** Task description **
Keep every word of the listing and reproduce it exactly, but set aside any image found there.

** Records provided **
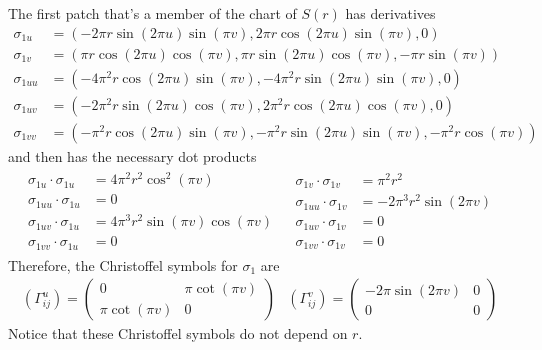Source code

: \documentclass{article}
\begin{document}
		The first patch that's a member of the chart of $S(r)$ has derivatives
		\begin{equation*} \begin{split}
			\sigma_{1u} & = ( -2\pi r \sin(2\pi u)\sin(\pi v) , 2\pi r \cos(2\pi u)\sin(\pi v) , 0 ) \\
			\sigma_{1v} & = ( \pi r \cos(2\pi u)\cos(\pi v) , \pi r \sin(2\pi u)\cos(\pi v) , -\pi r \sin(\pi v) ) \\
			\sigma_{1uu} & = ( -4\pi^2 r \cos(2\pi u)\sin(\pi v) , -4\pi^2 r \sin(2\pi u)\sin(\pi v) , 0 ) \\
			\sigma_{1uv} & = ( -2\pi^2 r \sin(2\pi u)\cos(\pi v) , 2\pi^2 r \cos(2\pi u)\cos(\pi v) , 0 ) \\
			\sigma_{1vv} & = ( -\pi^2 r \cos(2\pi u)\sin(\pi v) , -\pi^2 r \sin(2\pi u)\sin(\pi v) , -\pi^2 r \cos(\pi v) )
		\end{split} \end{equation*}
		and then has the necessary dot products
		\begin{equation*} \begin{array}{ll}
			\begin{split}
				\sigma_{1u} \cdot \sigma_{1u} & = 4\pi^2r^2\cos^2(\pi v) \\
				\sigma_{1uu} \cdot \sigma_{1u} & = 0 \\
				\sigma_{1uv} \cdot \sigma_{1u} & = 4\pi^3r^2\sin(\pi v)\cos(\pi v) \\
				\sigma_{1vv} \cdot \sigma_{1u} & = 0
			\end{split} & \begin{split}
				\sigma_{1v} \cdot \sigma_{1v} & = \pi^2r^2 \\
				\sigma_{1uu} \cdot \sigma_{1v} & = -2\pi^3r^2\sin(2\pi v) \\
				\sigma_{1uv} \cdot \sigma_{1v} & = 0 \\
				\sigma_{1vv} \cdot \sigma_{1v} & = 0
			\end{split}
		\end{array} \end{equation*}
		Therefore, the Christoffel symbols for $\sigma_1$ are
		\begin{equation}
			\begin{array}{lr}
			\left(\Gamma^{u}_{ij}\right) = \left( \begin{array}{cc}
					0 & \pi\cot(\pi v) \\
					\pi\cot(\pi v) & 0
				\end{array} \right) &
			\left(\Gamma^{v}_{ij}\right) = \left( \begin{array}{cc}
					-2\pi\sin(2\pi v) & 0 \\
					0 & 0
				\end{array} \right)
			\end{array}
		\end{equation}
		Notice that these Christoffel symbols do not depend on $r$.
		
\end{document}
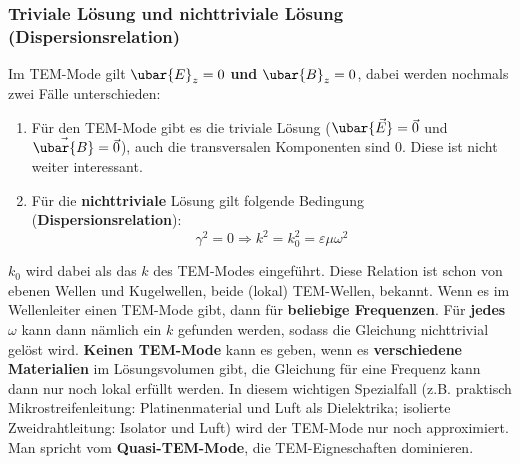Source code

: \subsubsection{Triviale Lösung und nichttriviale Lösung (Dispersionsrelation)}
Im TEM-Mode gilt \(\ubar{E}_z=0\) \textbf{und} \(\ubar{B}_z=0\), dabei werden nochmals zwei Fälle unterschieden:
\begin{enumerate}
	\item Für den TEM-Mode gibt es die triviale Lösung (\(\ubar{\vec{E}}=\vec{0}\) und \(\vec{\ubar{B}}=\vec{0}\)), auch die transversalen Komponenten sind $0$. Diese ist nicht weiter interessant.
	\item Für die \textbf{nichttriviale} Lösung gilt folgende Bedingung (\textbf{Dispersionsrelation}):
	\begin{equation}\label{disp}
		\gamma^2=0 \Rightarrow \boxed{ k^2 =  k_0^2= \varepsilon\mu\omega^2}
	\end{equation}
\end{enumerate}
$k_0$ wird dabei als das $k$ des TEM-Modes eingeführt. Diese Relation ist schon von ebenen Wellen und Kugelwellen, beide (lokal) TEM-Wellen, bekannt. Wenn es im Wellenleiter einen TEM-Mode gibt, dann für \textbf{beliebige Frequenzen}. Für \textbf{jedes} $\omega$ kann dann nämlich ein $k$ gefunden werden, sodass die Gleichung nichttrivial gelöst wird. \textbf{Keinen TEM-Mode} kann es geben, wenn es \textbf{verschiedene Materialien} im Lösungsvolumen gibt, die Gleichung für eine Frequenz kann dann nur noch lokal erfüllt werden. In diesem wichtigen Spezialfall (z.B. praktisch Mikrostreifenleitung: Platinenmaterial und Luft als Dielektrika; isolierte Zweidrahtleitung: Isolator und Luft) wird der TEM-Mode nur noch approximiert. Man spricht vom \textbf{Quasi-TEM-Mode}, die TEM-Eigneschaften dominieren.
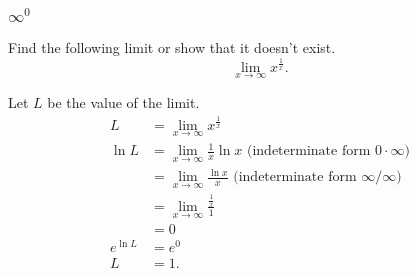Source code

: \subsubsection{$\infty^0$}
\begin{example}
	Find the following limit or show that it doesn't exist.
	\begin{equation*}
		\lim_{x\to\infty}{x^{\frac{1}{x}}}.
	\end{equation*}
\end{example}
Let $L$ be the value of the limit.
\begin{align*}
	L &= \lim_{x\to\infty}{x^{\frac{1}{x}}} \\
	\ln{L} &= \lim_{x\to\infty}{\frac{1}{x}\ln{x}} \text{ (indeterminate form $0\cdot\infty$)} \\
	&= \lim_{x\to\infty}{\frac{\ln{x}}{x}} \text{ (indeterminate form $\infty/\infty$)} \\
	&= \lim_{x\to\infty}{\frac{\frac{1}{x}}{1}} \\
	&= 0 \\
	e^{\ln{L}} &= e^0 \\
	L &= 1.
\end{align*}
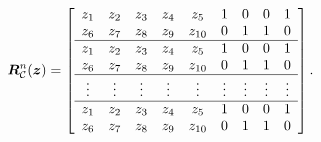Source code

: \documentclass[letterpaper,10pt,conference]{ieeeconf}  %
\begin{document}
\begin{equation}
\bm{R}_\mathcal{C}^n(\bm{z})
=
\left[
\begin{array}{ccccc cccc}
z_1&z_2&z_3&z_4&z_5&1&0&0&1 \\
z_6&z_7&z_8&z_9&z_{10}&0&1&1&0 \\ 
\hline
z_1&z_2&z_3&z_4&z_5&1&0&0&1 \\
z_6&z_7&z_8&z_9&z_{10}&0&1&1&0 \\ 
\hline
\vdots&\vdots&\vdots&\vdots&\vdots&\vdots&\vdots&\vdots&\vdots \\
\hline
z_1&z_2&z_3&z_4&z_5&1&0&0&1 \\
z_6&z_7&z_8&z_9&z_{10}&0&1&1&0 \\ 
\end{array}
\right] .
\label{eq:gait_ptrn_curve}
\end{equation}
\end{document}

** Your solution **
Source code

: \documentclass{article}
\begin{document}
		The first patch that's a member of the chart of $S(r)$ has derivatives
		\begin{equation*} \begin{split}
			\sigma_{1u} & = ( -2\pi r \sin(2\pi u)\sin(\pi v) , 2\pi r \cos(2\pi u)\sin(\pi v) , 0 ) \\
			\sigma_{1v} & = ( \pi r \cos(2\pi u)\cos(\pi v) , \pi r \sin(2\pi u)\cos(\pi v) , -\pi r \sin(\pi v) ) \\
			\sigma_{1uu} & = ( -4\pi^2 r \cos(2\pi u)\sin(\pi v) , -4\pi^2 r \sin(2\pi u)\sin(\pi v) , 0 ) \\
			\sigma_{1uv} & = ( -2\pi^2 r \sin(2\pi u)\cos(\pi v) , 2\pi^2 r \cos(2\pi u)\cos(\pi v) , 0 ) \\
			\sigma_{1vv} & = ( -\pi^2 r \cos(2\pi u)\sin(\pi v) , -\pi^2 r \sin(2\pi u)\sin(\pi v) , -\pi^2 r \cos(\pi v) )
		\end{split} \end{equation*}
		and then has the necessary dot products
		\begin{equation*} \begin{array}{ll}
			\begin{split}
				\sigma_{1u} \cdot \sigma_{1u} & = 4\pi^2r^2\cos^2(\pi v) \\
				\sigma_{1uu} \cdot \sigma_{1u} & = 0 \\
				\sigma_{1uv} \cdot \sigma_{1u} & = 4\pi^3r^2\sin(\pi v)\cos(\pi v) \\
				\sigma_{1vv} \cdot \sigma_{1u} & = 0
			\end{split} & \begin{split}
				\sigma_{1v} \cdot \sigma_{1v} & = \pi^2r^2 \\
				\sigma_{1uu} \cdot \sigma_{1v} & = -2\pi^3r^2\sin(2\pi v) \\
				\sigma_{1uv} \cdot \sigma_{1v} & = 0 \\
				\sigma_{1vv} \cdot \sigma_{1v} & = 0
			\end{split}
		\end{array} \end{equation*}
		Therefore, the Christoffel symbols for $\sigma_1$ are
		\begin{equation}
			\begin{array}{lr}
			\left(\Gamma^{u}_{ij}\right) = \left( \begin{array}{cc}
					0 & \pi\cot(\pi v) \\
					\pi\cot(\pi v) & 0
				\end{array} \right) &
			\left(\Gamma^{v}_{ij}\right) = \left( \begin{array}{cc}
					-2\pi\sin(2\pi v) & 0 \\
					0 & 0
				\end{array} \right)
			\end{array}
		\end{equation}
		Notice that these Christoffel symbols do not depend on $r$.
		
\end{document}
Source code

: \subsubsection{Triviale Lösung und nichttriviale Lösung (Dispersionsrelation)}
Im TEM-Mode gilt \(\ubar{E}_z=0\) \textbf{und} \(\ubar{B}_z=0\), dabei werden nochmals zwei Fälle unterschieden:
\begin{enumerate}
	\item Für den TEM-Mode gibt es die triviale Lösung (\(\ubar{\vec{E}}=\vec{0}\) und \(\vec{\ubar{B}}=\vec{0}\)), auch die transversalen Komponenten sind $0$. Diese ist nicht weiter interessant.
	\item Für die \textbf{nichttriviale} Lösung gilt folgende Bedingung (\textbf{Dispersionsrelation}):
	\begin{equation}\label{disp}
		\gamma^2=0 \Rightarrow \boxed{ k^2 =  k_0^2= \varepsilon\mu\omega^2}
	\end{equation}
\end{enumerate}
$k_0$ wird dabei als das $k$ des TEM-Modes eingeführt. Diese Relation ist schon von ebenen Wellen und Kugelwellen, beide (lokal) TEM-Wellen, bekannt. Wenn es im Wellenleiter einen TEM-Mode gibt, dann für \textbf{beliebige Frequenzen}. Für \textbf{jedes} $\omega$ kann dann nämlich ein $k$ gefunden werden, sodass die Gleichung nichttrivial gelöst wird. \textbf{Keinen TEM-Mode} kann es geben, wenn es \textbf{verschiedene Materialien} im Lösungsvolumen gibt, die Gleichung für eine Frequenz kann dann nur noch lokal erfüllt werden. In diesem wichtigen Spezialfall (z.B. praktisch Mikrostreifenleitung: Platinenmaterial und Luft als Dielektrika; isolierte Zweidrahtleitung: Isolator und Luft) wird der TEM-Mode nur noch approximiert. Man spricht vom \textbf{Quasi-TEM-Mode}, die TEM-Eigneschaften dominieren.
Source code

: \subsubsection{$\infty^0$}
\begin{example}
	Find the following limit or show that it doesn't exist.
	\begin{equation*}
		\lim_{x\to\infty}{x^{\frac{1}{x}}}.
	\end{equation*}
\end{example}
Let $L$ be the value of the limit.
\begin{align*}
	L &= \lim_{x\to\infty}{x^{\frac{1}{x}}} \\
	\ln{L} &= \lim_{x\to\infty}{\frac{1}{x}\ln{x}} \text{ (indeterminate form $0\cdot\infty$)} \\
	&= \lim_{x\to\infty}{\frac{\ln{x}}{x}} \text{ (indeterminate form $\infty/\infty$)} \\
	&= \lim_{x\to\infty}{\frac{\frac{1}{x}}{1}} \\
	&= 0 \\
	e^{\ln{L}} &= e^0 \\
	L &= 1.
\end{align*}
Source code

: \documentclass[letterpaper,10pt,conference]{ieeeconf}  %
\begin{document}
\begin{equation}
\bm{R}_\mathcal{C}^n(\bm{z})
=
\left[
\begin{array}{ccccc cccc}
z_1&z_2&z_3&z_4&z_5&1&0&0&1 \\
z_6&z_7&z_8&z_9&z_{10}&0&1&1&0 \\ 
\hline
z_1&z_2&z_3&z_4&z_5&1&0&0&1 \\
z_6&z_7&z_8&z_9&z_{10}&0&1&1&0 \\ 
\hline
\vdots&\vdots&\vdots&\vdots&\vdots&\vdots&\vdots&\vdots&\vdots \\
\hline
z_1&z_2&z_3&z_4&z_5&1&0&0&1 \\
z_6&z_7&z_8&z_9&z_{10}&0&1&1&0 \\ 
\end{array}
\right] .
\label{eq:gait_ptrn_curve}
\end{equation}
\end{document}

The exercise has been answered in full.